If you already have a schema ID, you can look up the schema:

schema = serdes_schema_get(serdes, schema_name, schema_id,
                           errstr, sizeof(errstr));
if (!schema)
    FATAL("Failed to acquire schema \"%s\": %s\n", schema_name, errstr);

When consuming messages, you can deserialize an Avro message that was produced with the above code. This looks up the schema in the Schema Registry automatically if it is not already cached locally and then deserializes the data:

rd_kafka_message_t *rkmessage = rd_kafka_consume(rkt, ...);
avro_value_t avro;
serdes_schema_t *schema;
serdes_err_t err = serdes_deserialize_avro(serdes, &avro, &schema,
                                           rkmessage->payload, rkmessage->len,
                                           errstr, sizeof(errstr));
if (err) {
    fprintf(stderr, "%% serdes_deserialize_avro failed: %s\n", errstr);
    exit(1);
}

// At this point, avro contains the data and schema contains the Avro schema

This brief overview explains how to integrate librdkafka and libserdes using their C APIs. Both libraries also include C++ APIs.

REST Proxy

The REST Proxy should be used for any language that does not have native clients with serializers compatible with the Schema Registry. It is a convenient, language-agnostic method for interacting with Kafka. Almost all standard libraries have good support for HTTP and JSON, so even if a wrapper of the API does not exist for your language it should still be easy to use the API. It also automatically translates between Avro and JSON. This simplifies writing applications in languages that do not have good Avro support.

The REST Proxy API Reference describes the complete API in detail, but we will highlight some key interactions here. First, you will want to produce data to Kafka. To do so, construct a POST request to the /topics/{topicName} resource including the schema for the data (plain integers in this example) and a list of records, optionally including the partition for each record.

POST /topics/test HTTP/1.1
Host: kafkaproxy.example.com
Content-Type: application/vnd.kafka.avro.v1+json
Accept: application/vnd.kafka.v1+json, application/vnd.kafka+json, application/json

{
  "value_schema": "{\"name\":\"int\",\"type\": \"int\"}"
  "records": [
    {
      "value": 12
    },
    {
      "value": 24,
      "partition": 1
    }
  ]
}

Note that REST Proxy relies on content type information to properly convert data to Avro, so you must specify the Content-Type header. The response includes the same information you would receive from the Java clients API about the partition and offset of the published data (or errors in case of failure). Additionally, it includes the schema IDs it registered or looked up in the Schema Registry.

HTTP/1.1 200 OK
Content-Type: application/vnd.kafka.v1+json

{
  "key_schema_id": null,
  "value_schema_id": 32,
  "offsets": [
    {
      "partition": 2,
      "offset": 103
    },
    {
      "partition": 1,
      "offset": 104
    }
  ]
}

In future requests, you can use this schema ID instead of the full schema, reducing the overhead for each request. You can also produce data to specific partitions using a similar request format with the /topics/{topicName}/partitions/{partition} endpoint.

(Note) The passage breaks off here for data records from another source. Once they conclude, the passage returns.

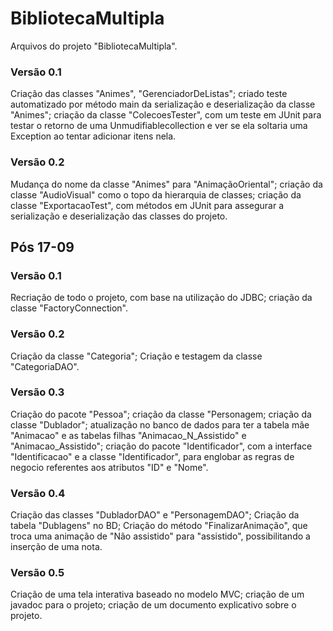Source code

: # BibliotecaMultipla

Arquivos do projeto "BibliotecaMultipla".

### Versão 0.1
Criação das classes "Animes", "GerenciadorDeListas";
criado teste automatizado por método main da serialização e deserialização da classe "Animes";
criação da classe "ColecoesTester", com um teste em JUnit para testar o retorno de uma Unmudifiablecollection e ver se ela soltaria uma Exception ao tentar adicionar itens nela.

### Versão 0.2
Mudança do nome da classe "Animes" para "AnimaçãoOriental";
criação da classe "AudioVisual" como o topo da hierarquia de classes;
criação da classe "ExportacaoTest", com métodos em JUnit para assegurar a serialização e deserialização das classes do projeto.

## Pós 17-09

### Versão 0.1
Recriação de todo o projeto, com base na utilização do JDBC;
criação da classe "FactoryConnection".

### Versão 0.2
Criação da classe "Categoria";
Criação e testagem da classe "CategoriaDAO".

### Versão 0.3
Criação do pacote "Pessoa";
criação da classe "Personagem;
criação da classe "Dublador";
atualização no banco de dados para ter a tabela mãe "Animacao" e as tabelas filhas "Animacao_N_Assistido" e "Animacao_Assistido";
criação do pacote "Identificador", com a interface "Identificacao" e a classe "Identificador", para englobar as regras de negocio referentes aos atributos "ID" e "Nome".

### Versão 0.4
Criação das classes "DubladorDAO" e "PersonagemDAO";
Criação da tabela "Dublagens" no BD;
Criação do método "FinalizarAnimação", que troca uma animação de "Não assistido" para "assistido", possibilitando a inserção de uma nota.

### Versão 0.5
Criação de uma tela interativa baseado no modelo MVC;
criação de um javadoc para o projeto;
criação de um documento explicativo sobre o projeto.
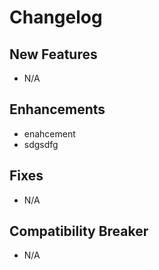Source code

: # Changelog

## New Features

 - N/A

## Enhancements

 - enahcement
 - sdgsdfg

## Fixes

 - N/A

## Compatibility Breaker

 - N/A
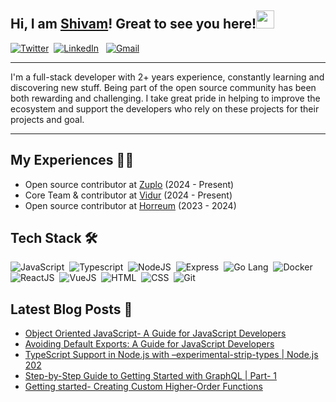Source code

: 
 ## Hi, I am [Shivam](https://bio.link/shivams)! Great to see you here!<img src="https://github.com/TheDudeThatCode/TheDudeThatCode/blob/master/Assets/Hi.gif" width="29"> 

 <a href="https://twitter.com/shivamstwt1/"><img alt="Twitter" src="https://img.shields.io/badge/Twitter%20-%230077B5.svg?&style=flat&logo=twitter&logoColor=white"/></a>&nbsp;
 <a href="https://www.linkedin.com/in/meshivamsharma/"><img alt="LinkedIn" src="https://img.shields.io/badge/linkedin%20-%230077B5.svg?&style=flat&logo=linkedin&logoColor=white"/></a> &nbsp;
 <a href="mailto:meshivam81@gmail.com"><img alt="Gmail" src="https://img.shields.io/badge/Gmail-D14836?style=flat&logo=gmail&logoColor=white" /></a> &nbsp;

 ----
 I'm a full-stack developer with 2+ years experience, constantly learning and discovering new stuff. Being part of the open source community has been both rewarding and challenging. I take great pride in helping to improve the ecosystem and support the developers who rely on these projects for their projects and goal. 
 
---- 
 
## My Experiences 🧑‍💻
- Open source contributor at [Zuplo](https://github.com/zuplo/zudoku) (2024 - Present)
- Core Team & contributor at [Vidur](https://github.com/profilecity/vidur) (2024 - Present)
- Open source contributor at [Horreum](https://github.com/hyperfoil/horreum) (2023 - 2024)


 
## Tech Stack 🛠 &nbsp;
 
![JavaScript](https://img.shields.io/badge/-JavaScript-05122A?style=flat&logo=javascript)&nbsp;
![Typescript](https://img.shields.io/badge/-TypeScript-05122A?style=flat&logo=typescript)&nbsp;
![NodeJS](https://img.shields.io/badge/-NodeJS-05122A?style=flat&logo=node.js)&nbsp;
![Express](https://img.shields.io/badge/-Express-05122A?style=flat&logo=express)&nbsp;
![Go Lang](https://img.shields.io/badge/-Go-05122A?style=flat&logo=go)&nbsp;
![Docker](https://img.shields.io/badge/-Docker-05122A?style=flat&logo=docker)&nbsp;
![ReactJS](https://img.shields.io/badge/-React-05122A?style=flat&logo=react)&nbsp;
![VueJS](https://img.shields.io/badge/-VueJS-05122A?style=flat&logo=vue.js)&nbsp;
![HTML](https://img.shields.io/badge/-HTML-05122A?style=flat&logo=HTML5)&nbsp;
![CSS](https://img.shields.io/badge/-Tailwind-05122A?style=flat&logo=tailwindcss&logoColor=1572B6)&nbsp;
![Git](https://img.shields.io/badge/-Git-05122A?style=flat&logo=git)&nbsp;

<!-- ![Visual Studio Code](https://img.shields.io/badge/-Visual%20Studio%20Code-05122A?style=flat&logo=visual-studio-code&logoColor=007ACC)&nbsp; -->
<!--![NodeJS](https://img.shields.io/badge/-NextJS-05122A?style=flat&logo=next.js)&nbsp; 
<!--![Kubernetes](https://img.shields.io/badge/-Kubernetes-05122A?style=flat&logo=kubernetes)&nbsp; -->

## Latest Blog Posts 📕

<!-- BLOG-POST-LIST:START -->
- [Object Oriented JavaScript- A Guide for JavaScript Developers](https://shivam-sharma.hashnode.dev/object-oriented-javascript-a-guide-for-javascript-developers)
- [Avoiding Default Exports: A Guide for JavaScript Developers](https://shivam-sharma.hashnode.dev/avoiding-default-exports-a-guide-for-javascript-developers)
- [TypeScript Support in Node.js with –experimental-strip-types | Node.js 202](https://shivam-sharma.hashnode.dev/typescript-support-in-nodejs-with-experimental-strip-types-nodejs-202)
- [Step-by-Step Guide to Getting Started with GraphQL | Part- 1](https://shivam-sharma.hashnode.dev/step-by-step-guide-to-getting-started-with-graphql-part-1)
- [Getting started- Creating Custom Higher-Order Functions](https://shivam-sharma.hashnode.dev/getting-started-creating-custom-higher-order-functions)
<!-- BLOG-POST-LIST:END -->

<!--- ### 🏆 Achievement.
[![@shivamsharma7's Holopin board](https://holopin.me/shivamsharma7)](https://holopin.io/@shivamsharma7) -->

To achieve good throughput, it is important to batch your produce requests so that each HTTP request contains many records. Depending on durability and latency requirements, this can be as simple as maintaining a queue of records and only send a request when the queue has reached a certain size or a timeout is triggered.

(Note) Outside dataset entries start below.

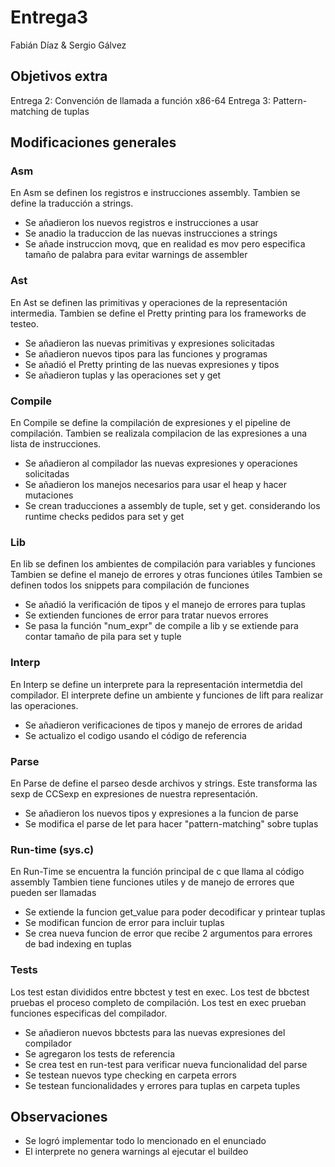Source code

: # Entrega3

Fabián Díaz & Sergio Gálvez

## Objetivos extra

Entrega 2: Convención de llamada a función x86-64
Entrega 3: Pattern-matching de tuplas

## Modificaciones generales

### Asm
En Asm se definen los registros e instrucciones assembly.
Tambien se define la traducción a strings.

- Se añadieron los nuevos registros e instrucciones a usar
- Se anadio la traduccion de las nuevas instrucciones a strings
- Se añade instruccion movq, que en realidad es mov pero especifica tamaño de palabra para evitar warnings de assembler

### Ast
En Ast se definen las primitivas y operaciones de la representación intermedia.
Tambien se define el Pretty printing para los frameworks de testeo.

- Se añadieron las nuevas primitivas y expresiones solicitadas
- Se añadieron nuevos tipos para las funciones y programas
- Se añadió el Pretty printing de las nuevas expresiones y tipos
- Se añadieron tuplas y las operaciones set y get

### Compile
En Compile se define la compilación de expresiones y el pipeline de compilación.
Tambien se realizala compilacion de las expresiones a una lista de instrucciones.

- Se añadieron al compilador las nuevas expresiones y operaciones solicitadas
- Se añadieron los manejos necesarios para usar el heap y hacer mutaciones
- Se crean traducciones a assembly de tuple, set y get. considerando los runtime checks pedidos para set y get

### Lib
En lib se definen los ambientes de compilación para variables y funciones
Tambien se define el manejo de errores y otras funciones útiles
Tambien se definen todos los snippets para compilación de funciones

- Se añadió la verificación de tipos y el manejo de errores para tuplas
- Se extienden funciones de error para tratar nuevos errores
- Se pasa la función "num_expr" de compile a lib y se extiende para contar tamaño de pila para set y tuple

### Interp
En Interp se define un interprete para la representación intermetdia del compilador.
El interprete define un ambiente y funciones de lift para realizar las operaciones.

- Se añadieron verificaciones de tipos y manejo de errores de aridad
- Se actualizo el codigo usando el código de referencia

### Parse
En Parse de define el parseo desde archivos y strings.
Este transforma las sexp de CCSexp en expresiones de nuestra representación.

- Se añadieron los nuevos tipos y expresiones a la funcion de parse
- Se modifica el parse de let para hacer "pattern-matching" sobre tuplas

### Run-time (sys.c)
En Run-Time se encuentra la función principal de c que llama al código assembly
Tambien tiene funciones utiles y de manejo de errores que pueden ser llamadas

- Se extiende la funcion get_value para poder decodificar y printear tuplas
- Se modifican funcion de error para incluir tuplas
- Se crea nueva funcion de error que recibe 2 argumentos para errores de bad indexing en tuplas

### Tests
Los test estan divididos entre bbctest y test en exec.
Los test de bbctest pruebas el proceso completo de compilación.
Los test en exec prueban funciones especificas del compilador.

- Se añadieron nuevos bbctests para las nuevas expresiones del compilador
- Se agregaron los tests de referencia
- Se crea test en run-test para verificar nueva funcionalidad del parse
- Se testean nuevos type checking en carpeta errors
- Se testean funcionalidades y errores para tuplas en carpeta tuples

## Observaciones
- Se logró implementar todo lo mencionado en el enunciado
- El interprete no genera warnings al ejecutar el buildeo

Consuming data is a bit more complex because consumers are stateful. However, it still only requires two API calls to get started. See the API Reference for complete details and examples.

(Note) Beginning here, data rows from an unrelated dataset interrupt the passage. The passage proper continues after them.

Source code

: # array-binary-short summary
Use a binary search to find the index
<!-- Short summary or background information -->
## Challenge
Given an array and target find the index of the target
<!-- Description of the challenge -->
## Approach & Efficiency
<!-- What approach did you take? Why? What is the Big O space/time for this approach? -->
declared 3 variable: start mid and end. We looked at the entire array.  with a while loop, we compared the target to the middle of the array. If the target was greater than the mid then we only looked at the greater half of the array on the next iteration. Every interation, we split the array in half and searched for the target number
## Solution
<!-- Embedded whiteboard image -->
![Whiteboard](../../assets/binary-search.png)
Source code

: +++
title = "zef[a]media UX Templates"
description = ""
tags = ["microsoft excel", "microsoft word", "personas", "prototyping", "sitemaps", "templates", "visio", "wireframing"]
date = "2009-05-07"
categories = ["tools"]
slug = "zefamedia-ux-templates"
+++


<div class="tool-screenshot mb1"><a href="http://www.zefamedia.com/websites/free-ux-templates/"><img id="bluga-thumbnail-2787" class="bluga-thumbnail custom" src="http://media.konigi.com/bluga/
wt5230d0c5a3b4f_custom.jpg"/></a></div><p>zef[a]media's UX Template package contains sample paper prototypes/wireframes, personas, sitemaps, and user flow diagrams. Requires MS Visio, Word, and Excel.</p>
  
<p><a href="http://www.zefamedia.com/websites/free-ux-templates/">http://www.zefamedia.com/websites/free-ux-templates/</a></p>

Finally, the API also provides metadata about the cluster, such as the set brokers, list of topics, and per-partition information. However, most applications will not need to use these endpoints.

Note that it is also possible to use non-Java clients developed by the community and manage registration and schema validation manually using the Schema Registry API. However, as this is error-prone and must be duplicated across every application, we recommend using the REST Proxy unless you need features that are not exposed via the REST Proxy.